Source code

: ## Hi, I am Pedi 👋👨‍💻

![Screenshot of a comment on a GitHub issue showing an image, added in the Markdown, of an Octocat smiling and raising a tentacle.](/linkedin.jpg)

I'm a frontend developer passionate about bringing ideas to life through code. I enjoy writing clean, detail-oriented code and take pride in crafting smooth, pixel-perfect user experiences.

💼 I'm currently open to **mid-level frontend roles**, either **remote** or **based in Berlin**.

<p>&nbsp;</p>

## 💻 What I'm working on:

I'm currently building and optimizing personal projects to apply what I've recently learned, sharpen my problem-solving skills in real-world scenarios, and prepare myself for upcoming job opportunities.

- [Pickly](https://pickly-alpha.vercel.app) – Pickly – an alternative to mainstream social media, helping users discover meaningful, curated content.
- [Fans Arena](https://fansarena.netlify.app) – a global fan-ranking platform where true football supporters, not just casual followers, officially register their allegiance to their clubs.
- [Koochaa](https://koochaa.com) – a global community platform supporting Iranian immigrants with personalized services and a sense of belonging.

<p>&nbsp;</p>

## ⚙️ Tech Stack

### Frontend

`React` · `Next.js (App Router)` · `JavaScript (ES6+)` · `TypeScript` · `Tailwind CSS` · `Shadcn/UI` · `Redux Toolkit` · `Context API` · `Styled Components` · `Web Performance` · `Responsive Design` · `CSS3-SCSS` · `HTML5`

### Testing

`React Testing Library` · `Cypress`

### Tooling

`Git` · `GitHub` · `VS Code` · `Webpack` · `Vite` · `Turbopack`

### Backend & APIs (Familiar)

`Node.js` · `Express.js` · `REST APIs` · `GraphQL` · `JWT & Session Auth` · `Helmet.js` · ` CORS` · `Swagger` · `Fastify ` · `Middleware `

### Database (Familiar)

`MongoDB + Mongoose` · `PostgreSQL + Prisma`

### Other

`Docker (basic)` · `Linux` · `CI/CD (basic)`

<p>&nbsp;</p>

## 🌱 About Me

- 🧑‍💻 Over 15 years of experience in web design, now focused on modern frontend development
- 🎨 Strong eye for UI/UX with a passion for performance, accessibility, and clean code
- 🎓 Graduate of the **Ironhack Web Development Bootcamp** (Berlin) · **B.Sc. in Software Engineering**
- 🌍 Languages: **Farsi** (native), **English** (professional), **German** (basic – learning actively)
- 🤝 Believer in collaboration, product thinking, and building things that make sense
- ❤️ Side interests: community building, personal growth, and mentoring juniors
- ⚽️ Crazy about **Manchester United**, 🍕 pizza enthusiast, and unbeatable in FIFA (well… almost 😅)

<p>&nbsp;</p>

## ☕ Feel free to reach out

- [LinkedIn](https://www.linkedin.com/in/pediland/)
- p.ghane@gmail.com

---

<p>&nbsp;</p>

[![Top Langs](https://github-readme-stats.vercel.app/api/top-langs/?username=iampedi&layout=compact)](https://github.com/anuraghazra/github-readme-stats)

● What this task involves
In the listing above, locate the line containing "### Tooling" and the line containing "### Database (Familiar)". Transcribe those two lines and everything between them, exactly as written.

● Task answer
### Tooling

`Git` · `GitHub` · `VS Code` · `Webpack` · `Vite` · `Turbopack`

### Backend & APIs (Familiar)

`Node.js` · `Express.js` · `REST APIs` · `GraphQL` · `JWT & Session Auth` · `Helmet.js` · ` CORS` · `Swagger` · `Fastify ` · `Middleware `

### Database (Familiar)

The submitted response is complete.